Attention De-sparsification Matters: Inducing Diversity in Digital Pathology Representation Learning

We propose DiRL, a Diversity-inducing Representation Learning technique for histopathology imaging. Self-supervised learning techniques, such as contrastive and non-contrastive approaches, have been shown to learn rich and effective representations of digitized tissue samples with limited pathologist supervision. Our analysis of vanilla SSL-pretrained models' attention distribution reveals an insightful observation: sparsity in attention, i.e, models tends to localize most of their attention to some prominent patterns in the image. Although attention sparsity can be beneficial in natural images due to these prominent patterns being the object of interest itself, this can be sub-optimal in digital pathology; this is because, unlike natural images, digital pathology scans are not object-centric, but rather a complex phenotype of various spatially intermixed biological components. Inadequate diversification of attention in these complex images could result in crucial information loss. To address this, we leverage cell segmentation to densely extract multiple histopathology-specific representations, and then propose a prior-guided dense pretext task for SSL, designed to match the multiple corresponding representations between the views. Through this, the model learns to attend to various components more closely and evenly, thus inducing adequate diversification in attention for capturing context rich representations. Through quantitative and qualitative analysis on multiple tasks across cancer types, we demonstrate the efficacy of our method and observe that the attention is more globally distributed.
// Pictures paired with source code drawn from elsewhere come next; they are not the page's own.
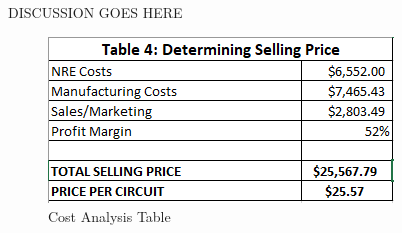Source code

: 

DISCUSSION GOES HERE


\begin{figure}[H]
	\centering
	\includegraphics[width=0.7\linewidth]{tablecost}
	\caption{Cost Analysis Table}
	\label{fig:tablecost}
\end{figure}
PathLDM: Text conditioned Latent Diffusion Model for Histopathology

To achieve high-quality results, diffusion models must be trained on large datasets. This can be notably prohibitive for models in specialized domains, such as computational pathology. Conditioning on labeled data is known to help in data-efficient model training. Therefore, histopathology reports, which are rich in valuable clinical information, are an ideal choice as guidance for a histopathology generative model. In this paper, we introduce PathLDM, the first text-conditioned Latent Diffusion Model tailored for generating high-quality histopathology images. Leveraging the rich contextual information provided by pathology text reports, our approach fuses image and textual data to enhance the generation process. By utilizing GPT's capabilities to distill and summarize complex text reports, we establish an effective conditioning mechanism. Through strategic conditioning and necessary architectural enhancements, we achieved a SoTA FID score of 7.64 for text-to-image generation on the TCGA-BRCA dataset, significantly outperforming the closest text-conditioned competitor with FID 30.1.

SAM-Path: A Segment Anything Model for Semantic Segmentation in Digital Pathology

Semantic segmentations of pathological entities have crucial clinical value in computational pathology workflows. Foundation models, such as the Segment Anything Model (SAM), have been recently proposed for universal use in segmentation tasks. SAM shows remarkable promise in instance segmentation on natural images. However, the applicability of SAM to computational pathology tasks is limited due to the following factors: (1) lack of comprehensive pathology datasets used in SAM training and (2) the design of SAM is not inherently optimized for semantic segmentation tasks. In this work, we adapt SAM for semantic segmentation by introducing trainable class prompts, followed by further enhancements through the incorporation of a pathology encoder, specifically a pathology foundation model. Our framework, SAM-Path enhances SAM's ability to conduct semantic segmentation in digital pathology without human input prompts. Through experiments on two public pathology datasets, the BCSS and the CRAG datasets, we demonstrate that the fine-tuning with trainable class prompts outperforms vanilla SAM with manual prompts and post-processing by 27.52% in Dice score and 71.63% in IOU. On these two datasets, the proposed additional pathology foundation model further achieves a relative improvement of 5.07% to 5.12% in Dice score and 4.50% to 8.48% in IOU.